Saved entries:
□ □ □ □

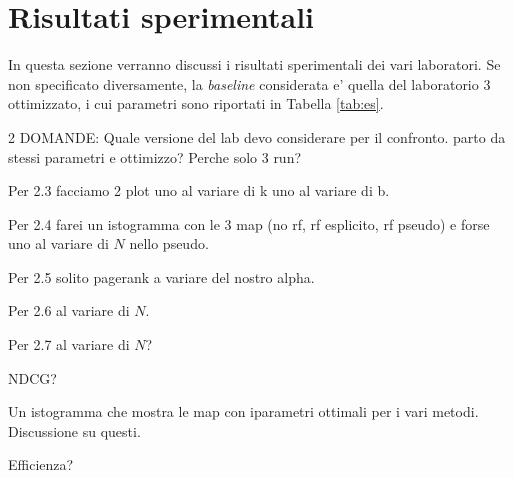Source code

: \section{Risultati sperimentali}
\label{sec:risult-sper}

In questa sezione verranno discussi i risultati sperimentali dei vari laboratori. Se non specificato diversamente, la \textit{baseline} considerata e' quella del laboratorio 3 ottimizzato, i cui parametri sono riportati in Tabella \ref{tab:es}. 

2 DOMANDE:
Quale versione del lab devo considerare per il confronto. parto da stessi parametri e ottimizzo?
Perche solo 3 run?


Per 2.3 facciamo 2 plot uno al variare di k uno al variare di b.

Per 2.4 farei un istogramma con le 3 map (no rf, rf esplicito, rf pseudo) e forse uno al variare di $N$ nello pseudo.

Per 2.5 solito pagerank a variare del nostro alpha.

Per 2.6 al variare di $N$.

Per 2.7 al variare di $N$?

NDCG?

Un istogramma che mostra le map con iparametri ottimali per i vari metodi. Discussione su questi.

Efficienza?

%
%
%

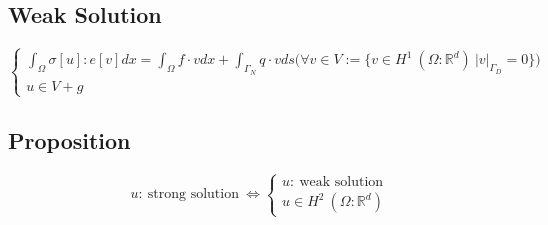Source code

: \documentclass[a4paper,11pt]{article}
\newcommand{\R}{\mathbb{R}}
\begin{document}
\subsection{Weak Solution}
\begin{equation}\label{eq:weaklinear}
\begin{cases}
\int_\Omega \sigma[u] : e[v] dx = \int_\Omega f\cdot v dx + \int_{\Gamma_N} q\cdot v ds \big( \forall v \in V:= \{ v \in H^1\ (\Omega : \R^d)\ |v|_{\Gamma_D} = 0 \}\big)\\
u \in V+g
\end{cases}
\end{equation}
\subsection{Proposition}
\begin{equation*}
u:\ \text{strong solution}\ \Leftrightarrow \begin{cases}
u:\ \text{weak solution}\\
u\in H^2\ (\Omega : \R^d)
\end{cases}
\end{equation*}
\end{document}
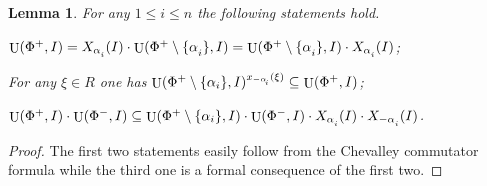 \documentclass[11pt]{amsart}
\theoremstyle{plain}
\numberwithin{equation}{section}
\newtheorem{lemma}{Lemma}
\numberwithin{lemma}{section}
\theoremstyle{definition}
\theoremstyle{remark}
\DeclareMathOperator{\U}{U}
\def\ssub#1{\mathchoice
   {_{\lower2pt\hbox{$\scriptstyle #1$}}}
   {_{\lower2pt\hbox{$\scriptstyle #1$}}}
   {_{\lower1.5pt\hbox{$\scriptscriptstyle #1$}}}
   {_{\!\lower1.5pt\hbox{$\scriptscriptstyle #1$}}}}
\begin{document}
\begin{lemma}\label{lemma:dv_unipotent} For any $1\leq i\leq n$ the following statements hold. 
\begin{thmlist} \item \label{item-dvu1} $\U(\Phi^+, I) = X_{\alpha\ssub{i}}(I)\cdot \U(\Phi^+\setminus\{\alpha\ssub{i}\}, I) = \U(\Phi^+\setminus\{\alpha\ssub{i}\}, I)\cdot X_{\alpha\ssub{i}}(I)$;
\item \label{item-dvu2} For any $\xi\in R$ one has $\U(\Phi^+\setminus\{\alpha_i\}, I)^{x_{-\alpha\ssub{i}}(\xi)} \subseteq \U(\Phi^+, I)$;
\item \label{item-dvu3} $\U(\Phi^+, I)\cdot \U(\Phi^-, I) \subseteq \U(\Phi^+\setminus \{\alpha_i\}, I) \cdot \U(\Phi^-, I) \cdot X_{\alpha\ssub{i}}(I) \cdot X_{-\alpha\ssub{i}}(I)$.
\end{thmlist} \end{lemma}
\begin{proof} The first two statements easily follow from the Chevalley commutator formula while the third one is a formal consequence of the first two. \end{proof}
\end{document}

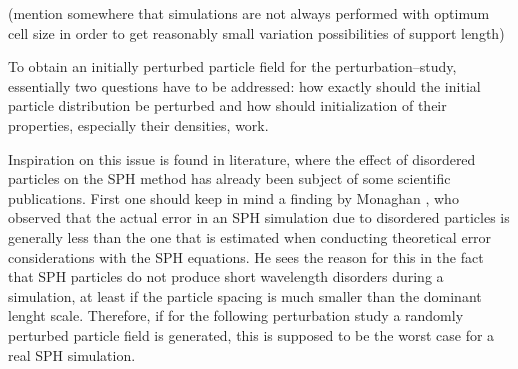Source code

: \documentclass{report}
\begin{document}
(mention somewhere that simulations are not always performed with optimum cell size in order to get reasonably small variation possibilities of support length)
\linebreak                                                                                                                                   
 \linebreak                                                                                                                                   
                                                                                                                                              
 To obtain an initially perturbed particle field for the perturbation--study, essentially two questions have to be addressed: how exactly should the initial particle distribution be perturbed and how should initialization of their properties, especially their densities, work.         
                                                                                                                                              
 Inspiration on this issue is found in literature, where the effect of disordered particles on the SPH method has already been subject of some scientific publications.                                                                                                                      
 First one should keep in mind a finding by Monaghan \cite{Monaghan2005}, who observed that the actual error in an SPH simulation due to disordered particles is generally less than the one that is estimated when conducting theoretical error considerations with the SPH equations. He sees the reason for this in the fact that SPH particles do not produce short wavelength disorders during a simulation, at least if the particle spacing is much smaller than the dominant lenght scale. Therefore, if for the following perturbation study a randomly perturbed particle field is generated, this is supposed to be the worst case for a real SPH simulation.                                                                  
                                                                                                                                              
\end{document}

□ □ □ □

-- HOW TO COMPLETE THIS TASK --
The lines sought are those in the data above that include the string "variare"; copy each one.

-- RESULT --
Per 2.3 facciamo 2 plot uno al variare di k uno al variare di b.
Per 2.4 farei un istogramma con le 3 map (no rf, rf esplicito, rf pseudo) e forse uno al variare di $N$ nello pseudo.
Per 2.5 solito pagerank a variare del nostro alpha.
Per 2.6 al variare di $N$.
Per 2.7 al variare di $N$?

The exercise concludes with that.